Validation of a continuous low-dose iohexol infusion to measure the glomerular filtration rate

Abstract

Introduction: We have designed a method of continuous measurement of the glomerular filtration rate (GFR) with the intention of applying the method in patients with acute kidney injury (AKI). The aim of the study was to prove the method in healthy volunteers (HV) and patients with chronic kidney disease (CKD). Methods HV and patients with CKD were randomly allocated to measurement of GFR using iohexol, either by the established method of single injection and measurement of its rate of elimination (gold standard), or by the continuous infusion of a very low dose of iohexol (0.5 ml/hour for 12 hours). The GFR was measured again, using the other method, after a washout period of 4 to 28 days. Plasma iohexol concentration was measured at 10 time points and plotted on a twophase exponential decay graph. The GFR was calculated by dividing the infusion concentration by the plateau concentration. The t test compared results with 4-hour creatinine clearance (4-CrCl), and the CKD-EPI equation. Results Six HV and seven CKD patients volunteered, with five in each group completing the study. There was no difference between the two groups (P = 0.79). In HV, the mean GFR measured by single injection was 105 +/- 7.3 and 109.4 +/- 9.9 ml/minute/1.73 m2 by infusion (Pearson r = 0.95, P = 0.0002). In CKD patients, the mean GFR measured by single injection was 40 +/- 5.4 and 44.8 +/- 6.2 ml/minute/1.73 m2 by infusion (Pearson r = 0.99, P <0.0001). The infusion method depends on reaching a steady plasma concentration, which took 165 +/- 84 minutes in HV and 483 +/- 127 minutes in CKD patients to be within 10% of the steady state. The GFR is overestimated by 4-CrCl (by 13.9 +/- 12.9 ml/minute/1.73 m2, P <0.0001) and by CKD-EPI (by 8.4 +/- 9.6 ml/minute/1.73 m2, P <0.0001). Conclusion In future work, we aim to validate this method in critically ill patients with AKI. We predict the steady state achieved will be increased. Anticipated problems include increased time or failure to reach steady state.

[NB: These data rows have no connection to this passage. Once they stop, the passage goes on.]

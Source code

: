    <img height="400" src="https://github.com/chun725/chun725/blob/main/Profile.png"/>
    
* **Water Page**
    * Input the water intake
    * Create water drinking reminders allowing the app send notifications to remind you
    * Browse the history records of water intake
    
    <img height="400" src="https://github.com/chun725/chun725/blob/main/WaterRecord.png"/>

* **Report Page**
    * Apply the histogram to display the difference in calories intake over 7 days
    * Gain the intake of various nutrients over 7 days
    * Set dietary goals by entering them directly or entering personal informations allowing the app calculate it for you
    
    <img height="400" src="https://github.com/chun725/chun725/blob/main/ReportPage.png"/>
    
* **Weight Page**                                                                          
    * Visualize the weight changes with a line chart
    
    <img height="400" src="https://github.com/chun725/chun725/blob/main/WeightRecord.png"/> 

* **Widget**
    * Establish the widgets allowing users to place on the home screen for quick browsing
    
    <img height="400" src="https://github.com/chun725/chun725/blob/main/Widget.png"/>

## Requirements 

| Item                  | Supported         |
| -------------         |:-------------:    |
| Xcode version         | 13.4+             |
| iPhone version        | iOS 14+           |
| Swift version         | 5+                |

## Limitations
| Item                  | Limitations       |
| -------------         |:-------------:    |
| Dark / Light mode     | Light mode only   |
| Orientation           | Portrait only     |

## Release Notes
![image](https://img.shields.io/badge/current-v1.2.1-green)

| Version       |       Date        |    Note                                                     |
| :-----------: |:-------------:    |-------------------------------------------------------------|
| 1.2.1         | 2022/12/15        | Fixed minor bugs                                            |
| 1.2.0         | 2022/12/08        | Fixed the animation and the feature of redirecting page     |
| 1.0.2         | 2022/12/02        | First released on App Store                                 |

However, given the simplicity of the method we hypothesise that changes in iohexol concentration may provide valuable real-time information about the GFR in AKI. Changes are likely to occur before serum creatinine rises. In conclusion, the continuous iohexol infusion method of measuring GFR appears to be accurate and precise. In stable subjects, a steady plasma concentration is achieved before it is observed with creatinine changes.